Introduction
Have you ever worked on any data preparation platform? Or have you worked with a lot of data and cannot handle it?
Trifacta is a platform for data preparation. Many modern businesses employ it for its reliability and speed. It empowers and allows everyone to prepare diver and messy data faster. You can use the trifacta interactive platform to present visual data for exploration. It can be used for machine learning, analytics, or standard reporting.
In this article, we will understand Trifacta and its dataprep in detail.

Getting Started with Trifacta
Object Overview
In this section, we will explore the objects that can be created in Trifacta and their relationships. The sample data is transformed by creating the following:
-
Flows: It is the basic unit for organizing the work. It is a container used to hold one or more datasets. The datasets can be associated with recipes and other objects. It is also a means for packaging Dataprep by Trifacta objects. It can be for different types of actions. They are as follows:-
- Copying
- Creating relationships
- Executing pre-configured jobs
- Creating references between external flows and recipes.
-
Imported datasets: These are the data that are imported to the platform. It is a reference to the original data. Data may not exist within the platform. It can reference a database table, a file, multiple files, or other data types. When it is added to a flow, then it becomes usable.

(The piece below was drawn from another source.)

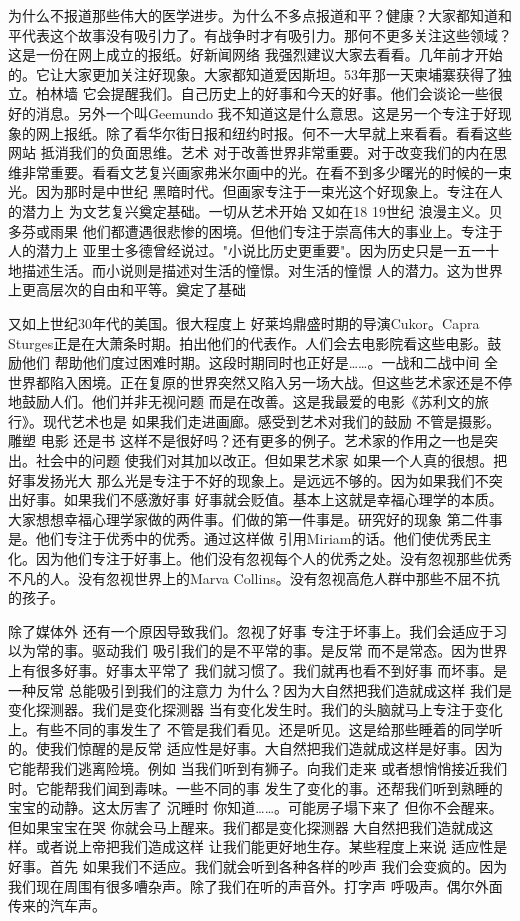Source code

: 为什么不报道那些伟大的医学进步。为什么不多点报道和平？健康？大家都知道和平代表这个故事没有吸引力了。有战争时才有吸引力。那何不更多关注这些领域？这是一份在网上成立的报纸。好新闻网络 我强烈建议大家去看看。几年前才开始的。它让大家更加关注好现象。大家都知道爱因斯坦。53年那一天柬埔寨获得了独立。柏林墙 它会提醒我们。自己历史上的好事和今天的好事。他们会谈论一些很好的消息。另外一个叫Geemundo 我不知道这是什么意思。这是另一个专注于好现象的网上报纸。除了看华尔街日报和纽约时报。何不一大早就上来看看。看看这些网站 抵消我们的负面思维。艺术 对于改善世界非常重要。对于改变我们的内在思维非常重要。看看文艺复兴画家弗米尔画中的光。在看不到多少曙光的时候的一束光。因为那时是中世纪 黑暗时代。但画家专注于一束光这个好现象上。专注在人的潜力上 为文艺复兴奠定基础。一切从艺术开始 又如在18 19世纪 浪漫主义。贝多芬或雨果 他们都遭遇很悲惨的困境。但他们专注于崇高伟大的事业上。专注于人的潜力上 亚里士多德曾经说过。"小说比历史更重要"。因为历史只是一五一十地描述生活。而小说则是描述对生活的憧憬。对生活的憧憬 人的潜力。这为世界上更高层次的自由和平等。奠定了基础 

又如上世纪30年代的美国。很大程度上 好莱坞鼎盛时期的导演Cukor。Capra Sturges正是在大萧条时期。拍出他们的代表作。人们会去电影院看这些电影。鼓励他们 帮助他们度过困难时期。这段时期同时也正好是……。一战和二战中间 全世界都陷入困境。正在复原的世界突然又陷入另一场大战。但这些艺术家还是不停地鼓励人们。他们并非无视问题 而是在改善。这是我最爱的电影《苏利文的旅行》。现代艺术也是 如果我们走进画廊。感受到艺术对我们的鼓励 不管是摄影。雕塑 电影 还是书 这样不是很好吗？还有更多的例子。艺术家的作用之一也是突出。社会中的问题 使我们对其加以改正。但如果艺术家 如果一个人真的很想。把好事发扬光大 那么光是专注于不好的现象上。是远远不够的。因为如果我们不突出好事。如果我们不感激好事 好事就会贬值。基本上这就是幸福心理学的本质。大家想想幸福心理学家做的两件事。们做的第一件事是。研究好的现象 第二件事是。他们专注于优秀中的优秀。通过这样做 引用Miriam的话。他们使优秀民主化。因为他们专注于好事上。他们没有忽视每个人的优秀之处。没有忽视那些优秀不凡的人。没有忽视世界上的Marva Collins。没有忽视高危人群中那些不屈不抗的孩子。 

除了媒体外 还有一个原因导致我们。忽视了好事 专注于坏事上。我们会适应于习以为常的事。驱动我们 吸引我们的是不平常的事。是反常 而不是常态。因为世界上有很多好事。好事太平常了 我们就习惯了。我们就再也看不到好事 而坏事。是一种反常 总能吸引到我们的注意力 为什么？因为大自然把我们造就成这样 我们是变化探测器。我们是变化探测器 当有变化发生时。我们的头脑就马上专注于变化上。有些不同的事发生了 不管是我们看见。还是听见。这是给那些睡着的同学听的。使我们惊醒的是反常 适应性是好事。大自然把我们造就成这样是好事。因为它能帮我们逃离险境。例如 当我们听到有狮子。向我们走来 或者想悄悄接近我们时。它能帮我们闻到毒味。一些不同的事 发生了变化的事。还帮我们听到熟睡的宝宝的动静。这太厉害了 沉睡时 你知道……。可能房子塌下来了 但你不会醒来。但如果宝宝在哭 你就会马上醒来。我们都是变化探测器 大自然把我们造就成这样。或者说上帝把我们造成这样 让我们能更好地生存。某些程度上来说 适应性是好事。首先 如果我们不适应。我们就会听到各种各样的吵声 我们会变疯的。因为我们现在周围有很多嘈杂声。除了我们在听的声音外。打字声 呼吸声。偶尔外面传来的汽车声。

- It can be referenced in recipes.
- They can be created by the Imported Data page.
- Recipes: It is a user-defined step sequence. It is applied to transform or change a dataset. Outputs and references are associated with each recipe in a flow. The object of the recipe is created from an imported dataset. It can be created from another recipe too. You can chain recipes together by creating a recipe from another. Recipes are interpreted by Dataprep.
Import Basics
Dataprep can import a variety of flat file formats by Trifacta. It can also be imported from other distributed sources. A reference to data imported is stored by the platform as an imported dataset. The steps are as follows:-
- Log in to the application.
- Click Library in the menu bar. Click Import Data.
-
Follow the following steps to add a dataset:
- Select the location. The location must be where your source is located.
-
Upload:
- Select Upload to upload a file from your local desktop. You can also select multiple files to upload.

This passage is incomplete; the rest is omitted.